The girl shivered, wrapping her arms around her body. ‘It’s still so cold, isn’t it? And so dark and miserable. I hate this time of year. I feel like my shadow’s inside me.’ She lifted her head, staring hard at the man who still waited on the doorstep. ‘You expect horrible things to happen. Like what happened to Arwel.’ Her eyes were as dull as the creeping cloud. ‘Was he really naked? People are saying he froze to death. Is that true?’

‘He was already dead, Mari. Someone put his body in the tunnel.’

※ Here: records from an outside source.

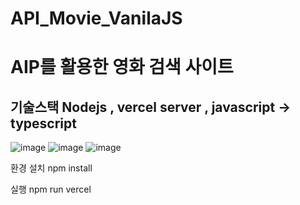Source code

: # API_Movie_VanilaJS

# AIP를 활용한 영화 검색 사이트 

## 기술스택 Nodejs , vercel server , javascript -> typescript

![image](https://github.com/kimdayeon37/API_Movie_VanilaJS/assets/93921784/a894c712-27ae-4f1a-a807-15de4e5a6407)
![image](https://github.com/kimdayeon37/API_Movie_VanilaJS/assets/93921784/8defa3af-1d7a-4535-a5d2-aa8053056cb4)
![image](https://github.com/kimdayeon37/API_Movie_VanilaJS/assets/93921784/1ed39cea-c99f-48bc-bee8-d65404964b18)

환경 설치
npm install

실행
npm run vercel
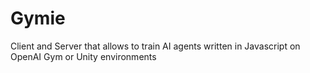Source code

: # Gymie
Client and Server that allows to train AI agents written in Javascript on OpenAI Gym or Unity environments
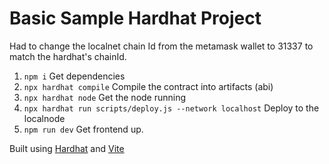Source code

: # Basic Sample Hardhat Project

Had to change the localnet chain Id from the metamask wallet to 31337 to match the hardhat's chainId.

1. `npm i` Get dependencies
2. `npx hardhat compile` Compile the contract into artifacts (abi)
3. `npx hardhat node` Get the node running
4. `npx hardhat run scripts/deploy.js --network localhost` Deploy to the localnode
5. `npm run dev` Get frontend up.


Built using [Hardhat](https://hardhat.org/) and [Vite](https://vitejs.dev/)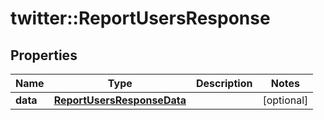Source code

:# twitter::ReportUsersResponse


## Properties
Name | Type | Description | Notes
------------ | ------------- | ------------- | -------------
**data** | [**ReportUsersResponseData**](ReportUsersResponse_data.md) |  | [optional] 


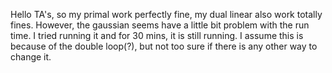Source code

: Hello TA's, so my primal work perfectly fine, my dual linear also work totally fines. However, the gaussian seems have a little bit problem with the run time. 
I tried running it and for 30 mins, it is still running. I assume this is because of the double loop(?), but not too sure if there is any other way to change it.

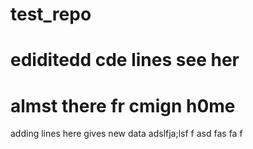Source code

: # test_repo
# ediditedd cde lines see her
# almst there fr cmign h0me


adding lines here gives new data 
adslfja;lsf
f
asd
fas
fa
f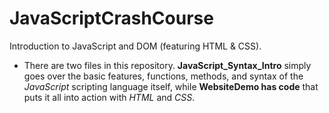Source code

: # JavaScriptCrashCourse
Introduction to JavaScript and DOM (featuring HTML &amp; CSS). 

* There are two files in this repository. **JavaScript_Syntax_Intro** simply goes over the basic features, functions, methods, and syntax of the *JavaScript* scripting language itself, while **WebsiteDemo has code** that puts it all into action with *HTML* and *CSS*. 
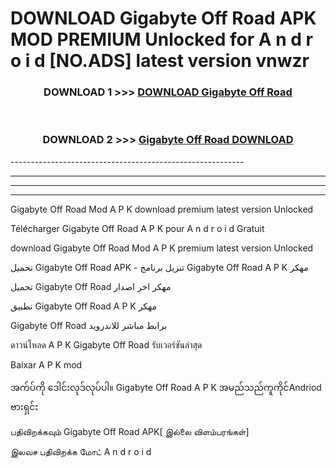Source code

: # DOWNLOAD Gigabyte Off Road  APK MOD PREMIUM Unlocked for A n d r o i d [NO.ADS] latest version vnwzr 



<div align="center">

<h3>DOWNLOAD 1 >>> <a href="https://getmod2.web.app/?judul=Gigabyte Off Road ">DOWNLOAD Gigabyte Off Road </a></h3><br>

<h3>DOWNLOAD 2 >>> <a href="https://getmod2.web.app/?judul=Gigabyte Off Road ">Gigabyte Off Road  DOWNLOAD </a></h3>

</div>
----------------------------------------------------------

----------------------------------------------------------

----------------------------------------------------------

----------------------------------------------------------

Gigabyte Off Road  Mod A P K download premium latest version Unlocked

Télécharger Gigabyte Off Road  A P K pour A n d r o i d Gratuit

download Gigabyte Off Road  Mod A P K premium latest version Unlocked

تحميل Gigabyte Off Road  APK - تنزيل برنامج Gigabyte Off Road  A P K مهكر

تحميل Gigabyte Off Road  مهكر اخر اصدار

تطبيق Gigabyte Off Road  A P K مهكر

Gigabyte Off Road  برابط مباشر للاندرويد

ดาวน์โหลด A P K Gigabyte Off Road  รับเวอร์ชันล่าสุด

Baixar A P K mod

အက်ပ်ကို ဒေါင်းလုဒ်လုပ်ပါ။ Gigabyte Off Road  A P K အမည်သည်ကူကိုင်Andriod ဗားရှင်း

பதிவிறக்கவும் Gigabyte Off Road  APK[ இல்லை விளம்பரங்கள்] 
 
இலவச பதிவிறக்க மோட் A n d r o i d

‘Will you find out who did it?’

Rhiannon came around the side of the house, momentarily unrecognizable in dirty Wellingtons and work clothes. Her dark hair sparkled with frost, and her cheeks glowed pink. ‘I thought I heard voices. What are you thinking of, Mari? You shouldn’t keep Mr McKenna at the door.’

Breezily hospitable, she almost pushed McKenna into the house, and stood on the mat easing off her Wellingtons. ‘Put these in the boot room, please, and ask Cook to serve coffee.’ The girl took the dirty footwear from her mistress, and walked away, head bowed, feet dragging on the stone slabs. Rhiannon took her visitor through an ornate door into a large luxurious drawing-room. A gigantic log fire spat and crackled in the wide stone hearth.

‘Do sit down,’ she said. ‘I was helping with evening stables. There’s such a lot to do once the horses come in for winter. The grooms can’t manage alone, and my husband isn’t back yet.’ She stretched her legs toward the fire, wriggling her toes in their thick woollen socks, incongruous amid the finery in her scruffy clothing. ‘Mari seems to be going to pieces.’ She brushed a stray tendril of hair with the back of a grubby hand. ‘She’ll be better when my husband returns. They get on very well.’